==== Extracted records

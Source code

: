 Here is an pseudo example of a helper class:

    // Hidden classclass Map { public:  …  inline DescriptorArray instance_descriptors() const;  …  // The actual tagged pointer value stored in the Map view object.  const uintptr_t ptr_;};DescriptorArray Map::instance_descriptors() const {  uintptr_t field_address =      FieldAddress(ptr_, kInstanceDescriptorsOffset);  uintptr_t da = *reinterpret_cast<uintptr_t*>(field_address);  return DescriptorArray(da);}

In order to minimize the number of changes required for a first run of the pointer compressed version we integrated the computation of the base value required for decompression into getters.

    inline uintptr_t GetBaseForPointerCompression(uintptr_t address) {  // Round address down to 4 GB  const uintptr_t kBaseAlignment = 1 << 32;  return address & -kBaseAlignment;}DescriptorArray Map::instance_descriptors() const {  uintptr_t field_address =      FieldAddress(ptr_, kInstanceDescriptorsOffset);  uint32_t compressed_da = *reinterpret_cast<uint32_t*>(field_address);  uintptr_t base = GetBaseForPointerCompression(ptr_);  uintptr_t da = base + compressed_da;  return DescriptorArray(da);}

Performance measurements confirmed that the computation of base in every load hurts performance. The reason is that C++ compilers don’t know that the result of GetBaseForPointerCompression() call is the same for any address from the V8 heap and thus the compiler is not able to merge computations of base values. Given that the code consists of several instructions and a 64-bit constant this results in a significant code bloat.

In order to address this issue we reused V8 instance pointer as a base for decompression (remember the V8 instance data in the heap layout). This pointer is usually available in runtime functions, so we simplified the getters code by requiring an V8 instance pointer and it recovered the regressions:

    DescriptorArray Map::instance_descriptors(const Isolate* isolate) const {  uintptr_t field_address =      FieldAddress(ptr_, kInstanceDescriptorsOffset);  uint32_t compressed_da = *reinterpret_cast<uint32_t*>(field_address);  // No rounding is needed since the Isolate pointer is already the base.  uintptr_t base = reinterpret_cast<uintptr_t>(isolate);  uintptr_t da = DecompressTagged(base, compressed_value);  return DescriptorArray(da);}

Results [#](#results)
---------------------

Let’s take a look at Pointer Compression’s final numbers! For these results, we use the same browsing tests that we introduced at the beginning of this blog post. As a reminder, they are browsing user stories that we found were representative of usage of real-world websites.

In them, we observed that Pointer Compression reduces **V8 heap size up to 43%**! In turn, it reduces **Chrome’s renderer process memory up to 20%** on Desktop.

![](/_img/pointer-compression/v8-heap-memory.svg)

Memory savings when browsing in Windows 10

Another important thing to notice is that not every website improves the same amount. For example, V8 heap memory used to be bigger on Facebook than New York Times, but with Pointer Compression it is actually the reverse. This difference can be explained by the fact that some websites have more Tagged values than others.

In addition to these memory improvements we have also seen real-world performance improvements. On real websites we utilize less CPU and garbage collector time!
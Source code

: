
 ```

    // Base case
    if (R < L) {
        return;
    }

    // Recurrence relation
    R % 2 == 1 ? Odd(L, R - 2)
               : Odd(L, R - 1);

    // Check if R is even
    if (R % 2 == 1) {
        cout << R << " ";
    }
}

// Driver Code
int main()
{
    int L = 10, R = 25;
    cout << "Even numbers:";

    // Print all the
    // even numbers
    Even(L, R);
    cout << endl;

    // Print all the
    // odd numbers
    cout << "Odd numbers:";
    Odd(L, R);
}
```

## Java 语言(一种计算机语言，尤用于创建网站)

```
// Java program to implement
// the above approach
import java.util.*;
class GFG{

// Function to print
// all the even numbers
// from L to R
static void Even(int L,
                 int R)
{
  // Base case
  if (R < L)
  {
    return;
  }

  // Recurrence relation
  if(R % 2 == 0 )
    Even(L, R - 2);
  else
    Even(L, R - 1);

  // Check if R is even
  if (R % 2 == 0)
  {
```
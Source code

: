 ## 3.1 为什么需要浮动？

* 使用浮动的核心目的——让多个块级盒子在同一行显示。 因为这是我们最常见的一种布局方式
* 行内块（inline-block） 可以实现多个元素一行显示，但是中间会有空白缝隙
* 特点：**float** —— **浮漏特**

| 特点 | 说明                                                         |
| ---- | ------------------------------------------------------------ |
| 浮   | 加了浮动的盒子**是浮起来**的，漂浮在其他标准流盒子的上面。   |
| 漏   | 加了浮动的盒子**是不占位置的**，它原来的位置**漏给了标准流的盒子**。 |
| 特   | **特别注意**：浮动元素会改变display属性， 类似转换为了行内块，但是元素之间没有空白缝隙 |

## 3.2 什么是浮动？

========

*What is being asked*: Please reproduce the records exactly, without leaving any out.

*Response area*:
Source code

: Here is an pseudo example of a helper class:

    // Hidden classclass Map { public:  …  inline DescriptorArray instance_descriptors() const;  …  // The actual tagged pointer value stored in the Map view object.  const uintptr_t ptr_;};DescriptorArray Map::instance_descriptors() const {  uintptr_t field_address =      FieldAddress(ptr_, kInstanceDescriptorsOffset);  uintptr_t da = *reinterpret_cast<uintptr_t*>(field_address);  return DescriptorArray(da);}

In order to minimize the number of changes required for a first run of the pointer compressed version we integrated the computation of the base value required for decompression into getters.

    inline uintptr_t GetBaseForPointerCompression(uintptr_t address) {  // Round address down to 4 GB  const uintptr_t kBaseAlignment = 1 << 32;  return address & -kBaseAlignment;}DescriptorArray Map::instance_descriptors() const {  uintptr_t field_address =      FieldAddress(ptr_, kInstanceDescriptorsOffset);  uint32_t compressed_da = *reinterpret_cast<uint32_t*>(field_address);  uintptr_t base = GetBaseForPointerCompression(ptr_);  uintptr_t da = base + compressed_da;  return DescriptorArray(da);}

Performance measurements confirmed that the computation of base in every load hurts performance. The reason is that C++ compilers don’t know that the result of GetBaseForPointerCompression() call is the same for any address from the V8 heap and thus the compiler is not able to merge computations of base values. Given that the code consists of several instructions and a 64-bit constant this results in a significant code bloat.

In order to address this issue we reused V8 instance pointer as a base for decompression (remember the V8 instance data in the heap layout). This pointer is usually available in runtime functions, so we simplified the getters code by requiring an V8 instance pointer and it recovered the regressions:

    DescriptorArray Map::instance_descriptors(const Isolate* isolate) const {  uintptr_t field_address =      FieldAddress(ptr_, kInstanceDescriptorsOffset);  uint32_t compressed_da = *reinterpret_cast<uint32_t*>(field_address);  // No rounding is needed since the Isolate pointer is already the base.  uintptr_t base = reinterpret_cast<uintptr_t>(isolate);  uintptr_t da = DecompressTagged(base, compressed_value);  return DescriptorArray(da);}

Results [#](#results)
---------------------

Let’s take a look at Pointer Compression’s final numbers! For these results, we use the same browsing tests that we introduced at the beginning of this blog post. As a reminder, they are browsing user stories that we found were representative of usage of real-world websites.

In them, we observed that Pointer Compression reduces **V8 heap size up to 43%**! In turn, it reduces **Chrome’s renderer process memory up to 20%** on Desktop.

![](/_img/pointer-compression/v8-heap-memory.svg)

Memory savings when browsing in Windows 10

Another important thing to notice is that not every website improves the same amount. For example, V8 heap memory used to be bigger on Facebook than New York Times, but with Pointer Compression it is actually the reverse. This difference can be explained by the fact that some websites have more Tagged values than others.

In addition to these memory improvements we have also seen real-world performance improvements. On real websites we utilize less CPU and garbage collector time!
Source code

:
 ```

    // Base case
    if (R < L) {
        return;
    }

    // Recurrence relation
    R % 2 == 1 ? Odd(L, R - 2)
               : Odd(L, R - 1);

    // Check if R is even
    if (R % 2 == 1) {
        cout << R << " ";
    }
}

// Driver Code
int main()
{
    int L = 10, R = 25;
    cout << "Even numbers:";

    // Print all the
    // even numbers
    Even(L, R);
    cout << endl;

    // Print all the
    // odd numbers
    cout << "Odd numbers:";
    Odd(L, R);
}
```

## Java 语言(一种计算机语言，尤用于创建网站)

```
// Java program to implement
// the above approach
import java.util.*;
class GFG{

// Function to print
// all the even numbers
// from L to R
static void Even(int L,
                 int R)
{
  // Base case
  if (R < L)
  {
    return;
  }

  // Recurrence relation
  if(R % 2 == 0 )
    Even(L, R - 2);
  else
    Even(L, R - 1);

  // Check if R is even
  if (R % 2 == 0)
  {
```
Source code

: ## 3.1 为什么需要浮动？

* 使用浮动的核心目的——让多个块级盒子在同一行显示。 因为这是我们最常见的一种布局方式
* 行内块（inline-block） 可以实现多个元素一行显示，但是中间会有空白缝隙
* 特点：**float** —— **浮漏特**

| 特点 | 说明                                                         |
| ---- | ------------------------------------------------------------ |
| 浮   | 加了浮动的盒子**是浮起来**的，漂浮在其他标准流盒子的上面。   |
| 漏   | 加了浮动的盒子**是不占位置的**，它原来的位置**漏给了标准流的盒子**。 |
| 特   | **特别注意**：浮动元素会改变display属性， 类似转换为了行内块，但是元素之间没有空白缝隙 |

## 3.2 什么是浮动？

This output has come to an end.